*** Begin section ***

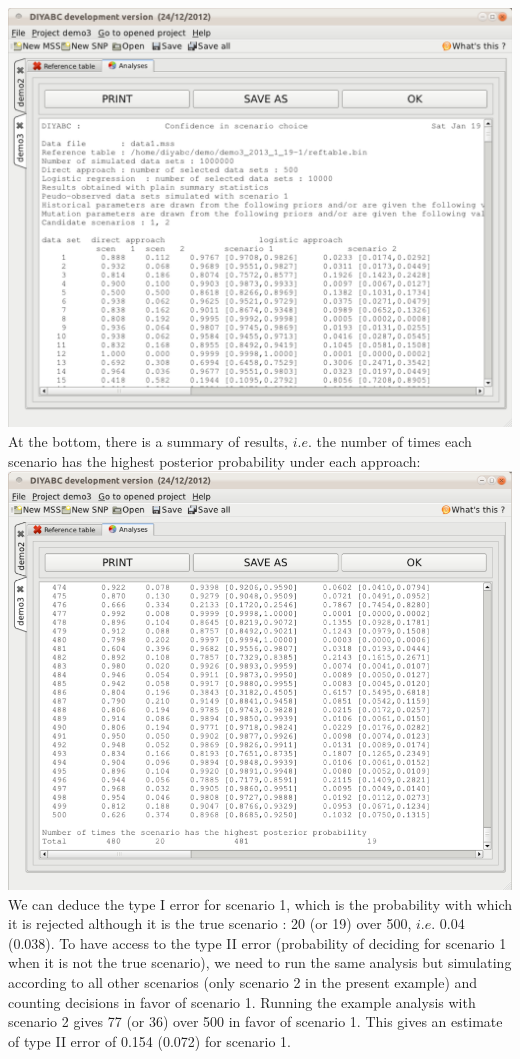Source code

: \includegraphics[scale=0.38]{gui_pictures/Capture-DIYABC-119.png} \\

At the bottom, there is a summary of results, $i.e.$ the number of times each scenario has the highest posterior probability under each approach:\\

\includegraphics[scale=0.33]{gui_pictures/Capture-DIYABC-120.png} \\

We can deduce the type I error for scenario 1,  which is the probability with which it is rejected although it is the true scenario : 20 (or 19) over 500, $i.e.$ 0.04 (0.038). To have access to the type II error (probability of deciding for scenario 1 when it is not the true scenario), we need to run the same analysis but simulating according to all other scenarios (only scenario 2 in the present example) and counting decisions in favor of scenario 1. Running the example analysis with scenario 2 gives 77 (or 36) over 500 in favor of scenario 1. This gives an estimate of type II error of 0.154 (0.072) for scenario 1.

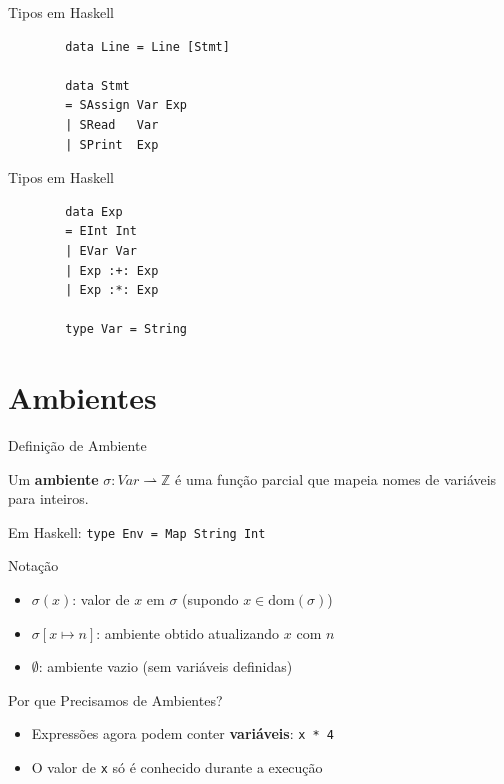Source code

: \begin{frame}[fragile]{Tipos em Haskell}

    \begin{lstlisting}
        data Line = Line [Stmt]

        data Stmt
        = SAssign Var Exp
        | SRead   Var
        | SPrint  Exp
    \end{lstlisting}
\end{frame}

\begin{frame}[fragile]{Tipos em Haskell}

    \begin{lstlisting}
        data Exp
        = EInt Int
        | EVar Var
        | Exp :+: Exp
        | Exp :*: Exp

        type Var = String
    \end{lstlisting}
\end{frame}


\section{Ambientes}\label{ambientes}

\begin{frame}[fragile]{Definição de Ambiente}

    Um \textbf{ambiente}
    \(\sigma : \mathit{Var} \rightharpoonup \mathbb{Z}\) é uma função
    parcial que mapeia nomes de variáveis para inteiros.

    Em Haskell: \texttt{type Env = Map String Int}
\end{frame}

\begin{frame}{Notação}

    \begin{itemize}

        \item
        \(\sigma(x)\): valor de \(x\) em \(\sigma\) (supondo
        \(x \in \mathrm{dom}(\sigma)\))
        \item
        \(\sigma[x \mapsto n]\): ambiente obtido atualizando \(x\) com \(n\)
        \item
        \(\emptyset\): ambiente vazio (sem variáveis definidas)
    \end{itemize}
\end{frame}

\begin{frame}[fragile]{Por que Precisamos de Ambientes?}

    \begin{itemize}

        \item
        Expressões agora podem conter \textbf{variáveis}:
        \texttt{x * 4}
        \item
        O valor de \texttt{x} só é conhecido durante a
        execução
    \end{itemize}
\end{frame}

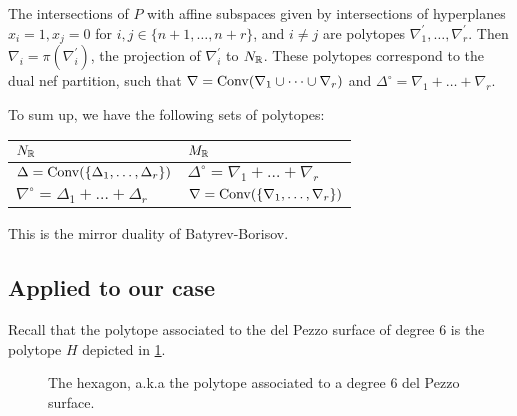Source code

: \documentclass[11pt, english]{article}
\begin{document}
The intersections of $P$ with affine subspaces given by intersections of hyperplanes $x_i=1,x_j=0$ for $i,j \in \{n+1,\ldots, n+r\}$, and $i\neq j$ are polytopes $\nabla_1^\prime,\ldots, \nabla_r^\prime$. Then $\nabla_i = \pi(\nabla_i^\prime)$, the projection of $\nabla_i^\prime$ to $N_{\mathbb{R}}$. These polytopes correspond to the dual nef partition, such that $\nabla = \operatorname{Conv}(\nabla_1 \cup \cdots \cup \nabla_r)$ and $\Delta^\circ = \nabla_1 + \ldots + \nabla_r$. 

To sum up, we have the following sets of polytopes:

\begin{center}
\begin{tabular}{l l}
  $N_{\mathbb{R}}$ & $M_{\mathbb{R}}$ \\
\hline
 $\Delta=\operatorname{Conv}(\{\Delta_1,\ldots,\Delta_r\})$ & $\Delta^\circ=\nabla_1+\ldots+\nabla_r$ \\
$\nabla^\circ = \Delta_1+\ldots+\Delta_r$ & $\nabla=\operatorname{Conv}(\{\nabla_1,\ldots,\nabla_r\})$ \\

\end{tabular}
\end{center}

This is the mirror duality of Batyrev-Borisov.

\subsection{Applied to our case}

Recall that the polytope associated to the del Pezzo surface of degree $6$ is the polytope $H$ depicted in \ref{fig:hexagon}. 

\begin{figure}[ht]
\label{fig:hexagon}
\centering
{}
\caption{The hexagon, a.k.a the polytope associated to a degree 6 del Pezzo surface.}
\end{figure}
 
\end{document}
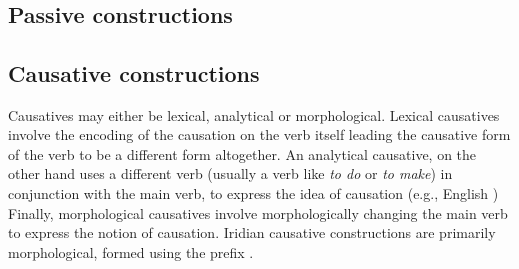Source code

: \pex{}
\\
\\
\\
\\
\\
\\
\xe



\subsection{Passive constructions}


\subsection{Causative constructions}

Causatives may either be lexical, analytical or morphological. Lexical causatives involve the encoding of the causation on the verb itself leading the causative form of the verb to be a different form altogether. An analytical causative, on the other hand uses a different verb (usually a verb like \emph{to do} or \emph{to make}) in conjunction with the main verb, to express the idea of causation (e.g., English ) Finally, morphological causatives involve morphologically changing the main verb to express the notion of causation. Iridian causative constructions are primarily morphological, formed using the prefix .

*** End section ***

* YOUR TASK
Since the copy must contain no pictures, return only the text of the records, exactly as it stands.

* THE COMPLETED TASK
Source code

: \includegraphics[scale=0.38]{gui_pictures/Capture-DIYABC-119.png} \\

At the bottom, there is a summary of results, $i.e.$ the number of times each scenario has the highest posterior probability under each approach:\\

\includegraphics[scale=0.33]{gui_pictures/Capture-DIYABC-120.png} \\

We can deduce the type I error for scenario 1,  which is the probability with which it is rejected although it is the true scenario : 20 (or 19) over 500, $i.e.$ 0.04 (0.038). To have access to the type II error (probability of deciding for scenario 1 when it is not the true scenario), we need to run the same analysis but simulating according to all other scenarios (only scenario 2 in the present example) and counting decisions in favor of scenario 1. Running the example analysis with scenario 2 gives 77 (or 36) over 500 in favor of scenario 1. This gives an estimate of type II error of 0.154 (0.072) for scenario 1.

Source code

: \begin{frame}[fragile]{Tipos em Haskell}

    \begin{lstlisting}
        data Line = Line [Stmt]

        data Stmt
        = SAssign Var Exp
        | SRead   Var
        | SPrint  Exp
    \end{lstlisting}
\end{frame}

\begin{frame}[fragile]{Tipos em Haskell}

    \begin{lstlisting}
        data Exp
        = EInt Int
        | EVar Var
        | Exp :+: Exp
        | Exp :*: Exp

        type Var = String
    \end{lstlisting}
\end{frame}


\section{Ambientes}\label{ambientes}

\begin{frame}[fragile]{Definição de Ambiente}

    Um \textbf{ambiente}
    \(\sigma : \mathit{Var} \rightharpoonup \mathbb{Z}\) é uma função
    parcial que mapeia nomes de variáveis para inteiros.

    Em Haskell: \texttt{type Env = Map String Int}
\end{frame}

\begin{frame}{Notação}

    \begin{itemize}

        \item
        \(\sigma(x)\): valor de \(x\) em \(\sigma\) (supondo
        \(x \in \mathrm{dom}(\sigma)\))
        \item
        \(\sigma[x \mapsto n]\): ambiente obtido atualizando \(x\) com \(n\)
        \item
        \(\emptyset\): ambiente vazio (sem variáveis definidas)
    \end{itemize}
\end{frame}

\begin{frame}[fragile]{Por que Precisamos de Ambientes?}

    \begin{itemize}

        \item
        Expressões agora podem conter \textbf{variáveis}:
        \texttt{x * 4}
        \item
        O valor de \texttt{x} só é conhecido durante a
        execução
    \end{itemize}
\end{frame}

Source code

: \documentclass[11pt, english]{article}
\begin{document}
The intersections of $P$ with affine subspaces given by intersections of hyperplanes $x_i=1,x_j=0$ for $i,j \in \{n+1,\ldots, n+r\}$, and $i\neq j$ are polytopes $\nabla_1^\prime,\ldots, \nabla_r^\prime$. Then $\nabla_i = \pi(\nabla_i^\prime)$, the projection of $\nabla_i^\prime$ to $N_{\mathbb{R}}$. These polytopes correspond to the dual nef partition, such that $\nabla = \operatorname{Conv}(\nabla_1 \cup \cdots \cup \nabla_r)$ and $\Delta^\circ = \nabla_1 + \ldots + \nabla_r$. 

To sum up, we have the following sets of polytopes:

\begin{center}
\begin{tabular}{l l}
  $N_{\mathbb{R}}$ & $M_{\mathbb{R}}$ \\
\hline
 $\Delta=\operatorname{Conv}(\{\Delta_1,\ldots,\Delta_r\})$ & $\Delta^\circ=\nabla_1+\ldots+\nabla_r$ \\
$\nabla^\circ = \Delta_1+\ldots+\Delta_r$ & $\nabla=\operatorname{Conv}(\{\nabla_1,\ldots,\nabla_r\})$ \\

\end{tabular}
\end{center}

This is the mirror duality of Batyrev-Borisov.

\subsection{Applied to our case}

Recall that the polytope associated to the del Pezzo surface of degree $6$ is the polytope $H$ depicted in \ref{fig:hexagon}. 

\begin{figure}[ht]
\label{fig:hexagon}
\centering
{}
\caption{The hexagon, a.k.a the polytope associated to a degree 6 del Pezzo surface.}
\end{figure}
 
\end{document}
Source code

: \pex{}
\\
\\
\\
\\
\\
\\
\xe



\subsection{Passive constructions}


\subsection{Causative constructions}

Causatives may either be lexical, analytical or morphological. Lexical causatives involve the encoding of the causation on the verb itself leading the causative form of the verb to be a different form altogether. An analytical causative, on the other hand uses a different verb (usually a verb like \emph{to do} or \emph{to make}) in conjunction with the main verb, to express the idea of causation (e.g., English ) Finally, morphological causatives involve morphologically changing the main verb to express the notion of causation. Iridian causative constructions are primarily morphological, formed using the prefix .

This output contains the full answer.